Task material:
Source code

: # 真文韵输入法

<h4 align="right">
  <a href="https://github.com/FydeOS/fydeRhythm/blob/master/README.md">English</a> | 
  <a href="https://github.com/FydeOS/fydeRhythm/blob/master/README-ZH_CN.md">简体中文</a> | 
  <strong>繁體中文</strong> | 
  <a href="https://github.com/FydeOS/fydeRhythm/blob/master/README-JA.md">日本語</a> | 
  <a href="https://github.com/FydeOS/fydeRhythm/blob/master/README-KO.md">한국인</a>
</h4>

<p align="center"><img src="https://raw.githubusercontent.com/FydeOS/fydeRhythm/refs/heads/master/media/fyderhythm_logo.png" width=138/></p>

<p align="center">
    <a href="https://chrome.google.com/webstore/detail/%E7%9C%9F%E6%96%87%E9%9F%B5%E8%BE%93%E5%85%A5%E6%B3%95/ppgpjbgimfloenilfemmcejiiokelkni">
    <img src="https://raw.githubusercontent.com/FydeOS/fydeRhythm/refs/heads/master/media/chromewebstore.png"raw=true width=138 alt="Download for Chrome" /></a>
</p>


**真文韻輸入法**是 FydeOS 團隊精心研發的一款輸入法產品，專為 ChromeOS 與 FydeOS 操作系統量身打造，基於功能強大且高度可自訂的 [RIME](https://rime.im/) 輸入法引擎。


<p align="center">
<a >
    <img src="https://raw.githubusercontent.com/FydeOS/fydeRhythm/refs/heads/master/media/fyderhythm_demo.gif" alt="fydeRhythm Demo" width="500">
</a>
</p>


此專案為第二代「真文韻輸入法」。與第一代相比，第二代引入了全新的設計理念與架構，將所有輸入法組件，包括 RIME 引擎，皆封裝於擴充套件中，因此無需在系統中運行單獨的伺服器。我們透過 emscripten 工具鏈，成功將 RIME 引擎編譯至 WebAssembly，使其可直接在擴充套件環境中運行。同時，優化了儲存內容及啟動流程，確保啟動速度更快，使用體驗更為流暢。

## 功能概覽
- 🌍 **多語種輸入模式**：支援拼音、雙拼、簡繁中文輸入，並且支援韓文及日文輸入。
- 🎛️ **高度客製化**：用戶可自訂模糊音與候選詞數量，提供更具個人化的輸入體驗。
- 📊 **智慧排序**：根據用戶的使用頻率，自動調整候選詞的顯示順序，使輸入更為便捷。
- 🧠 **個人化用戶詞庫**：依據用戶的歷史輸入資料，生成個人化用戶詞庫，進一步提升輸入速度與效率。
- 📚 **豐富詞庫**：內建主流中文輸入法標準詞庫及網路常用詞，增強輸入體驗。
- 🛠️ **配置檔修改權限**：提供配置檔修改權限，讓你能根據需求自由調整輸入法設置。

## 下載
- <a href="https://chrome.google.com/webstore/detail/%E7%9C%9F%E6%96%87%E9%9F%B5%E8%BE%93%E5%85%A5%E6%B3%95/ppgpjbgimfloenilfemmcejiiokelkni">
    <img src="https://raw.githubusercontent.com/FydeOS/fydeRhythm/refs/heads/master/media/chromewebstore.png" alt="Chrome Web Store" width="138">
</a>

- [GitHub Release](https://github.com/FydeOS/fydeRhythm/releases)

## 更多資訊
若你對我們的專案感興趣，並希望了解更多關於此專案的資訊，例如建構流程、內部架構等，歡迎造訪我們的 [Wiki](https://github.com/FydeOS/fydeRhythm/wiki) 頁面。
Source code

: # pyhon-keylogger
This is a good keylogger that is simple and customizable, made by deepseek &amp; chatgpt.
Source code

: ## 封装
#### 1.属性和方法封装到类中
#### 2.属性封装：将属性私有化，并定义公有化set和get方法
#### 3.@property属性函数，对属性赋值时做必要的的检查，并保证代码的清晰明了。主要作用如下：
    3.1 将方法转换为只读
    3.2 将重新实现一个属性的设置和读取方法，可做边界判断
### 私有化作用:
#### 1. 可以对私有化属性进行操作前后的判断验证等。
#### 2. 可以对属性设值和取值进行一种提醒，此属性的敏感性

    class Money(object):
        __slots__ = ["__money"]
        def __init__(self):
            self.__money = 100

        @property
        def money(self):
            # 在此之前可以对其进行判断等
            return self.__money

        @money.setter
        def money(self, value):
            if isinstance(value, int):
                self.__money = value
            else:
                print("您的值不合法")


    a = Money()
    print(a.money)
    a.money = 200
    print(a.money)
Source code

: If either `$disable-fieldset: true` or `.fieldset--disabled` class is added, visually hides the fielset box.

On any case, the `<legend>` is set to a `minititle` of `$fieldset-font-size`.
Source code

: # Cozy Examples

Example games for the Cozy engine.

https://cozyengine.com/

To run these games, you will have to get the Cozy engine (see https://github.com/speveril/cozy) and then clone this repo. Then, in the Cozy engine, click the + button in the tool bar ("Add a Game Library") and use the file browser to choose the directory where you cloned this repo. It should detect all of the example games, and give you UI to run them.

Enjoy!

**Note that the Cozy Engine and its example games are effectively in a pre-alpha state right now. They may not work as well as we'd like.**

Description of the task: Once the records end, copy them all again exactly.

Written response:
Source code

: # 真文韵输入法

<h4 align="right">
  <a href="https://github.com/FydeOS/fydeRhythm/blob/master/README.md">English</a> | 
  <a href="https://github.com/FydeOS/fydeRhythm/blob/master/README-ZH_CN.md">简体中文</a> | 
  <strong>繁體中文</strong> | 
  <a href="https://github.com/FydeOS/fydeRhythm/blob/master/README-JA.md">日本語</a> | 
  <a href="https://github.com/FydeOS/fydeRhythm/blob/master/README-KO.md">한국인</a>
</h4>

<p align="center"><img src="https://raw.githubusercontent.com/FydeOS/fydeRhythm/refs/heads/master/media/fyderhythm_logo.png" width=138/></p>

<p align="center">
    <a href="https://chrome.google.com/webstore/detail/%E7%9C%9F%E6%96%87%E9%9F%B5%E8%BE%93%E5%85%A5%E6%B3%95/ppgpjbgimfloenilfemmcejiiokelkni">
    <img src="https://raw.githubusercontent.com/FydeOS/fydeRhythm/refs/heads/master/media/chromewebstore.png"raw=true width=138 alt="Download for Chrome" /></a>
</p>


**真文韻輸入法**是 FydeOS 團隊精心研發的一款輸入法產品，專為 ChromeOS 與 FydeOS 操作系統量身打造，基於功能強大且高度可自訂的 [RIME](https://rime.im/) 輸入法引擎。


<p align="center">
<a >
    <img src="https://raw.githubusercontent.com/FydeOS/fydeRhythm/refs/heads/master/media/fyderhythm_demo.gif" alt="fydeRhythm Demo" width="500">
</a>
</p>


此專案為第二代「真文韻輸入法」。與第一代相比，第二代引入了全新的設計理念與架構，將所有輸入法組件，包括 RIME 引擎，皆封裝於擴充套件中，因此無需在系統中運行單獨的伺服器。我們透過 emscripten 工具鏈，成功將 RIME 引擎編譯至 WebAssembly，使其可直接在擴充套件環境中運行。同時，優化了儲存內容及啟動流程，確保啟動速度更快，使用體驗更為流暢。

## 功能概覽
- 🌍 **多語種輸入模式**：支援拼音、雙拼、簡繁中文輸入，並且支援韓文及日文輸入。
- 🎛️ **高度客製化**：用戶可自訂模糊音與候選詞數量，提供更具個人化的輸入體驗。
- 📊 **智慧排序**：根據用戶的使用頻率，自動調整候選詞的顯示順序，使輸入更為便捷。
- 🧠 **個人化用戶詞庫**：依據用戶的歷史輸入資料，生成個人化用戶詞庫，進一步提升輸入速度與效率。
- 📚 **豐富詞庫**：內建主流中文輸入法標準詞庫及網路常用詞，增強輸入體驗。
- 🛠️ **配置檔修改權限**：提供配置檔修改權限，讓你能根據需求自由調整輸入法設置。

## 下載
- <a href="https://chrome.google.com/webstore/detail/%E7%9C%9F%E6%96%87%E9%9F%B5%E8%BE%93%E5%85%A5%E6%B3%95/ppgpjbgimfloenilfemmcejiiokelkni">
    <img src="https://raw.githubusercontent.com/FydeOS/fydeRhythm/refs/heads/master/media/chromewebstore.png" alt="Chrome Web Store" width="138">
</a>

- [GitHub Release](https://github.com/FydeOS/fydeRhythm/releases)

## 更多資訊
若你對我們的專案感興趣，並希望了解更多關於此專案的資訊，例如建構流程、內部架構等，歡迎造訪我們的 [Wiki](https://github.com/FydeOS/fydeRhythm/wiki) 頁面。
Source code

: # pyhon-keylogger
This is a good keylogger that is simple and customizable, made by deepseek &amp; chatgpt.
Source code

: ## 封装
#### 1.属性和方法封装到类中
#### 2.属性封装：将属性私有化，并定义公有化set和get方法
#### 3.@property属性函数，对属性赋值时做必要的的检查，并保证代码的清晰明了。主要作用如下：
    3.1 将方法转换为只读
    3.2 将重新实现一个属性的设置和读取方法，可做边界判断
### 私有化作用:
#### 1. 可以对私有化属性进行操作前后的判断验证等。
#### 2. 可以对属性设值和取值进行一种提醒，此属性的敏感性

    class Money(object):
        __slots__ = ["__money"]
        def __init__(self):
            self.__money = 100

        @property
        def money(self):
            # 在此之前可以对其进行判断等
            return self.__money

        @money.setter
        def money(self, value):
            if isinstance(value, int):
                self.__money = value
            else:
                print("您的值不合法")


    a = Money()
    print(a.money)
    a.money = 200
    print(a.money)
Source code

: If either `$disable-fieldset: true` or `.fieldset--disabled` class is added, visually hides the fielset box.

On any case, the `<legend>` is set to a `minititle` of `$fieldset-font-size`.
Source code

: # Cozy Examples

Example games for the Cozy engine.

https://cozyengine.com/

To run these games, you will have to get the Cozy engine (see https://github.com/speveril/cozy) and then clone this repo. Then, in the Cozy engine, click the + button in the tool bar ("Add a Game Library") and use the file browser to choose the directory where you cloned this repo. It should detect all of the example games, and give you UI to run them.

Enjoy!

**Note that the Cozy Engine and its example games are effectively in a pre-alpha state right now. They may not work as well as we'd like.**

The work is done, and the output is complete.